- _WORK REQUEST_
Your answer must be an exact copy of the records below, with no pictures in it.

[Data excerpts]

((

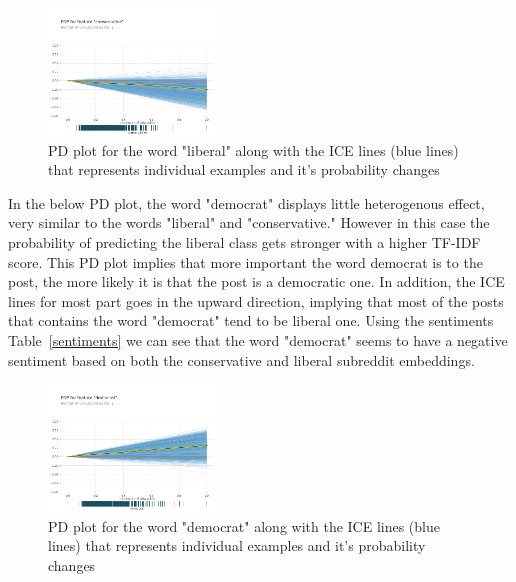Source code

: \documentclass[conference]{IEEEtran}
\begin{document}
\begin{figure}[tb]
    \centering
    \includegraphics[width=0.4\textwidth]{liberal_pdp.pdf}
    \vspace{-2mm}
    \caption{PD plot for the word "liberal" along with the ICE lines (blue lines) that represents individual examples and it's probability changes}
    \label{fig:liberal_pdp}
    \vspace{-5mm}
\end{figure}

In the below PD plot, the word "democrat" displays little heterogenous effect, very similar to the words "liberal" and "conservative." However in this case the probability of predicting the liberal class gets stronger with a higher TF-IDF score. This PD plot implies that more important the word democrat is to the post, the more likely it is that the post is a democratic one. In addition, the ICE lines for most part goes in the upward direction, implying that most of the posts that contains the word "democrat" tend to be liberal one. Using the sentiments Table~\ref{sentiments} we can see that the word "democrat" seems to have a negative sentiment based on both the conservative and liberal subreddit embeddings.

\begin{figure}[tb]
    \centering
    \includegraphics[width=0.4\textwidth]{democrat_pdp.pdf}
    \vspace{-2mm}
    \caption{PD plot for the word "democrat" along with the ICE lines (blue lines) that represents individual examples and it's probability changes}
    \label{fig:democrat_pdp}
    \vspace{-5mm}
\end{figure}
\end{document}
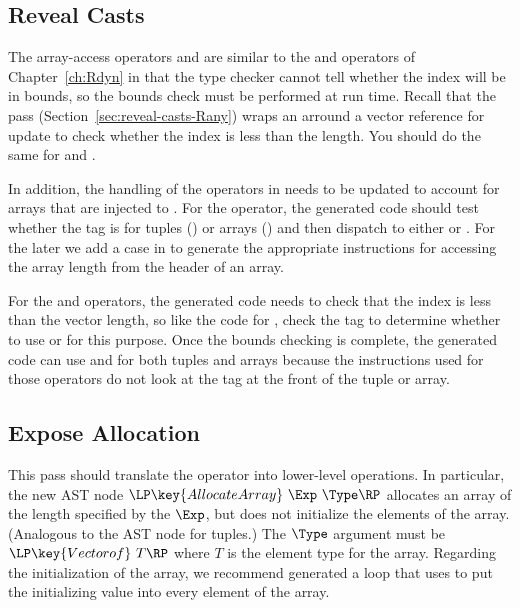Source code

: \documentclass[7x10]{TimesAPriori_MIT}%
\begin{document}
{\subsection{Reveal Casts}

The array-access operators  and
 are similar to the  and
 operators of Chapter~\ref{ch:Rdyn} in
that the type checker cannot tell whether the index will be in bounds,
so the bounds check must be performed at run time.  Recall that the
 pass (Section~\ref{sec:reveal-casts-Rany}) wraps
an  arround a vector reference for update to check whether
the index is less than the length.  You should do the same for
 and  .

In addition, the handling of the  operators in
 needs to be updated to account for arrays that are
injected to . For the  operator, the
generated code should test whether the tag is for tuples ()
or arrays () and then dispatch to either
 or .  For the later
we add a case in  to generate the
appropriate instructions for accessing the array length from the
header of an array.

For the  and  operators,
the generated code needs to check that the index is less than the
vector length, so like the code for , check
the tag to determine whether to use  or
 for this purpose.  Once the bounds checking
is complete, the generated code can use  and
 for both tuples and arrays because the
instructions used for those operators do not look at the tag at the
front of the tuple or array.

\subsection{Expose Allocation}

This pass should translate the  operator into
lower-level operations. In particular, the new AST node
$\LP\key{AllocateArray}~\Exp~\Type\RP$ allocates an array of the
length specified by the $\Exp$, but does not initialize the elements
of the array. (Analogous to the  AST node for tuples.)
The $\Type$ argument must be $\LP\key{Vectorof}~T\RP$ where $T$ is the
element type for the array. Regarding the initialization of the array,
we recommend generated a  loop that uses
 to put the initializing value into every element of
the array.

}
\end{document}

))

- _TASK SOLUTION_
Source code

: \documentclass[conference]{IEEEtran}
\begin{document}
\begin{figure}[tb]
    \centering
    \includegraphics[width=0.4\textwidth]{liberal_pdp.pdf}
    \vspace{-2mm}
    \caption{PD plot for the word "liberal" along with the ICE lines (blue lines) that represents individual examples and it's probability changes}
    \label{fig:liberal_pdp}
    \vspace{-5mm}
\end{figure}

In the below PD plot, the word "democrat" displays little heterogenous effect, very similar to the words "liberal" and "conservative." However in this case the probability of predicting the liberal class gets stronger with a higher TF-IDF score. This PD plot implies that more important the word democrat is to the post, the more likely it is that the post is a democratic one. In addition, the ICE lines for most part goes in the upward direction, implying that most of the posts that contains the word "democrat" tend to be liberal one. Using the sentiments Table~\ref{sentiments} we can see that the word "democrat" seems to have a negative sentiment based on both the conservative and liberal subreddit embeddings.

\begin{figure}[tb]
    \centering
    \includegraphics[width=0.4\textwidth]{democrat_pdp.pdf}
    \vspace{-2mm}
    \caption{PD plot for the word "democrat" along with the ICE lines (blue lines) that represents individual examples and it's probability changes}
    \label{fig:democrat_pdp}
    \vspace{-5mm}
\end{figure}
\end{document}
Source code

: \documentclass[7x10]{TimesAPriori_MIT}%
\begin{document}
{\subsection{Reveal Casts}

The array-access operators  and
 are similar to the  and
 operators of Chapter~\ref{ch:Rdyn} in
that the type checker cannot tell whether the index will be in bounds,
so the bounds check must be performed at run time.  Recall that the
 pass (Section~\ref{sec:reveal-casts-Rany}) wraps
an  arround a vector reference for update to check whether
the index is less than the length.  You should do the same for
 and  .

In addition, the handling of the  operators in
 needs to be updated to account for arrays that are
injected to . For the  operator, the
generated code should test whether the tag is for tuples ()
or arrays () and then dispatch to either
 or .  For the later
we add a case in  to generate the
appropriate instructions for accessing the array length from the
header of an array.

For the  and  operators,
the generated code needs to check that the index is less than the
vector length, so like the code for , check
the tag to determine whether to use  or
 for this purpose.  Once the bounds checking
is complete, the generated code can use  and
 for both tuples and arrays because the
instructions used for those operators do not look at the tag at the
front of the tuple or array.

\subsection{Expose Allocation}

This pass should translate the  operator into
lower-level operations. In particular, the new AST node
$\LP\key{AllocateArray}~\Exp~\Type\RP$ allocates an array of the
length specified by the $\Exp$, but does not initialize the elements
of the array. (Analogous to the  AST node for tuples.)
The $\Type$ argument must be $\LP\key{Vectorof}~T\RP$ where $T$ is the
element type for the array. Regarding the initialization of the array,
we recommend generated a  loop that uses
 to put the initializing value into every element of
the array.

}
\end{document}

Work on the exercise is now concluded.